- Location in Hamilton County and the state of Ohio.
- Coordinates: 39°17′26″N 84°37′35″W﻿ / ﻿39.29056°N 84.62639°W
- Country: United States
- State: Ohio
- County: Hamilton

Area
- • Total: 6.66 sq mi (17.26 km^{2})
- • Land: 6.53 sq mi (16.91 km^{2})
- • Water: 0.13 sq mi (0.34 km^{2})
- Elevation: 653 ft (199 m)

Population (2020)
- • Total: 1,658
- • Density: 253.9/sq mi (98.02/km^{2})
- Time zone: UTC−5 (Eastern (EST))
- • Summer (DST): UTC−4 (EDT)
- FIPS code: 39-22960
- GNIS feature ID: 2585508

= Dunlap, Ohio =

Dunlap is a census-designated place (CDP) in Colerain Township, Hamilton County, Ohio, United States. The population was 1,658 at the 2020 census. The siege of Dunlap's Station was a battle that took place near here on the Great Miami in 1791 during the Northwest Indian War.

==History==
A large part of Dunlap was originally owned by William and Asher Williamson. They sold their land in 1849 to a Mr. Parker who platted a number of lots along the Colerain Pike and Hamilton Road. In 1850, Oliver S. Glisson, an officer in the United States Navy, hired attorney Thomas S. Yeatman to lay out a subdivision south of the village on the farm of Glisson's recently deceased father. George Struble built several of the first houses in the village on his farmland east of the pike. The village was originally named Georgetown in his honor.
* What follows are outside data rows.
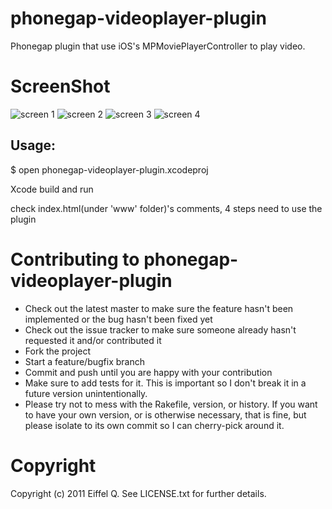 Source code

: phonegap-videoplayer-plugin
=======
Phonegap plugin that use iOS's MPMoviePlayerController to play video.

ScreenShot
=======
![screen 1](http://eiffelqiu.github.com/phonegap-videoplayer-plugin/1.png)
![screen 2](http://eiffelqiu.github.com/phonegap-videoplayer-plugin/2.png)
![screen 3](http://eiffelqiu.github.com/phonegap-videoplayer-plugin/3.png)
![screen 4](http://eiffelqiu.github.com/phonegap-videoplayer-plugin/4.png)

Usage:
-------

  $ open phonegap-videoplayer-plugin.xcodeproj

Xcode build and run

check index.html(under 'www' folder)'s comments, 4 steps need to use the plugin

Contributing to phonegap-videoplayer-plugin
=======
* Check out the latest master to make sure the feature hasn't been implemented or the bug hasn't been fixed yet
* Check out the issue tracker to make sure someone already hasn't requested it and/or contributed it
* Fork the project
* Start a feature/bugfix branch
* Commit and push until you are happy with your contribution
* Make sure to add tests for it. This is important so I don't break it in a future version unintentionally.
* Please try not to mess with the Rakefile, version, or history. If you want to have your own version, or is otherwise necessary, that is fine, but please isolate to its own commit so I can cherry-pick around it.

Copyright
=======
Copyright (c) 2011 Eiffel Q. See LICENSE.txt for
further details.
The first business established was a blacksmith shop. Asher Williamson kept the first store and George Struble the first hotel. The Dunlap post office, which had operated out of a cotton factory elsewhere in Colerain Township , was moved to the village. As a result, Dunlap became the de facto name the village. By 1894, there were two churches, a schoolhouse, several stores and industries.

==Geography==
Dunlap is located 15 mi north of downtown Cincinnati. U.S. Route 27 runs through the eastern part of the CDP, and Colerain Avenue is the main road through the center of the community.
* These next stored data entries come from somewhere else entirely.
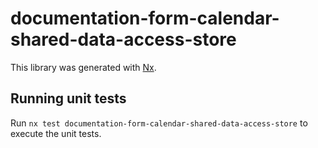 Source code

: # documentation-form-calendar-shared-data-access-store

This library was generated with [Nx](https://nx.dev).

## Running unit tests

Run `nx test documentation-form-calendar-shared-data-access-store` to execute the unit tests.
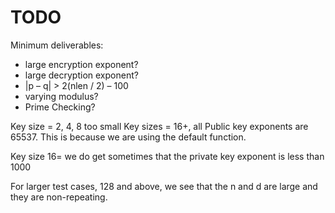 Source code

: # TODO

Minimum deliverables:
* large encryption exponent? 
* large decryption exponent?
* |p – q| > 2(nlen / 2) – 100
* varying modulus?
* Prime Checking? 
	

Key size = 2, 4, 8 too small
Key sizes = 16+, all Public key exponents are 65537. This is because we are using the default function. 

Key size 16= we do get sometimes that the private key exponent is less than 1000

For larger test cases, 128 and above, we see that the n and d are large and they are non-repeating.


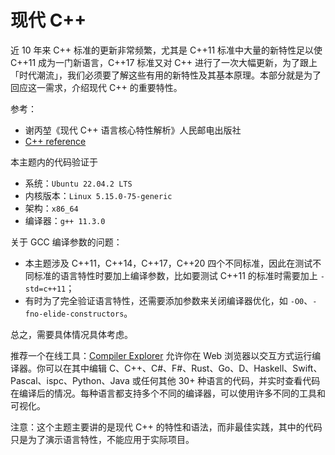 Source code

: # 现代 C++

近 10 年来 C++ 标准的更新非常频繁，尤其是 C++11 标准中大量的新特性足以使 C++11 成为一门新语言，C++17 标准又对 C++ 进行了一次大幅更新，为了跟上「时代潮流」，我们必须要了解这些有用的新特性及其基本原理。本部分就是为了回应这一需求，介绍现代 C++ 的重要特性。

参考：
- 谢丙堃《现代 C++ 语言核心特性解析》人民邮电出版社
- [C++ reference](https://en.cppreference.com/w/)

本主题内的代码验证于 
- 系统：`Ubuntu 22.04.2 LTS`
- 内核版本：`Linux 5.15.0-75-generic`
- 架构：`x86_64`
- 编译器：`g++ 11.3.0`

关于 GCC 编译参数的问题：

- 本主题涉及 C++11，C++14，C++17，C++20 四个不同标准，因此在测试不同标准的语言特性时要加上编译参数，比如要测试 C++11 的标准时需要加上 `-std=c++11`；
- 有时为了完全验证语言特性，还需要添加参数来关闭编译器优化，如 `-O0`、`-fno-elide-constructors`。

总之，需要具体情况具体考虑。

推荐一个在线工具：[Compiler Explorer](https://godbolt.org/) 允许你在 Web 浏览器以交互方式运行编译器。你可以在其中编辑 C、C++、C#、F#、Rust、Go、D、Haskell、Swift、Pascal、ispc、Python、Java 或任何其他 30+ 种语言的代码，并实时查看代码在编译后的情况。每种语言都支持多个不同的编译器，可以使用许多不同的工具和可视化。

注意：这个主题主要讲的是现代 C++ 的特性和语法，而非最佳实践，其中的代码只是为了演示语言特性，不能应用于实际项目。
According to the United States Census Bureau, the CDP has a total area of 17.3 km2, of which 16.9 sqkm is land and 0.4 sqkm, or 2.39%, is water.

==Demographics==
As of the census of 2020, there were 1,658 people living in the CDP, for a population density of 253.87 people per square mile (98.02/km^{2}). There were 695 housing units. The racial makeup of the CDP was 93.3% White, 1.6% Black or African American, 0.1% Native American, 0.5% Asian, 0.0% Pacific Islander, 0.4% from some other race, and 4.2% from two or more races. 1.0% of the population were Hispanic or Latino of any race.

There were 559 households, out of which 25.4% had children under the age of 18 living with them, 74.1% were married couples living together, 18.2% had a male householder with no spouse present, and 6.3% had a female householder with no spouse present. 14.1% of all households were made up of individuals, and 5.9% were someone living alone who was 65 years of age or older. The average household size was 2.31, and the average family size was 2.51.

13.3% of the CDP's population were under the age of 18, 63.8% were 18 to 64, and 22.9% were 65 years of age or older. The median age was 55.8. For every 100 females, there were 132.9 males.

According to the U.S. Census American Community Survey, for the period 2016-2020 the estimated median annual income for a household in the CDP was $95,125, and the median income for a family was $113,125. About 14.4% of the population were living below the poverty line, including 27.5% of those under age 18 and 4.4% of those age 65 or over. About 56.2% of the population were employed, and 39.1% had a bachelor's degree or higher.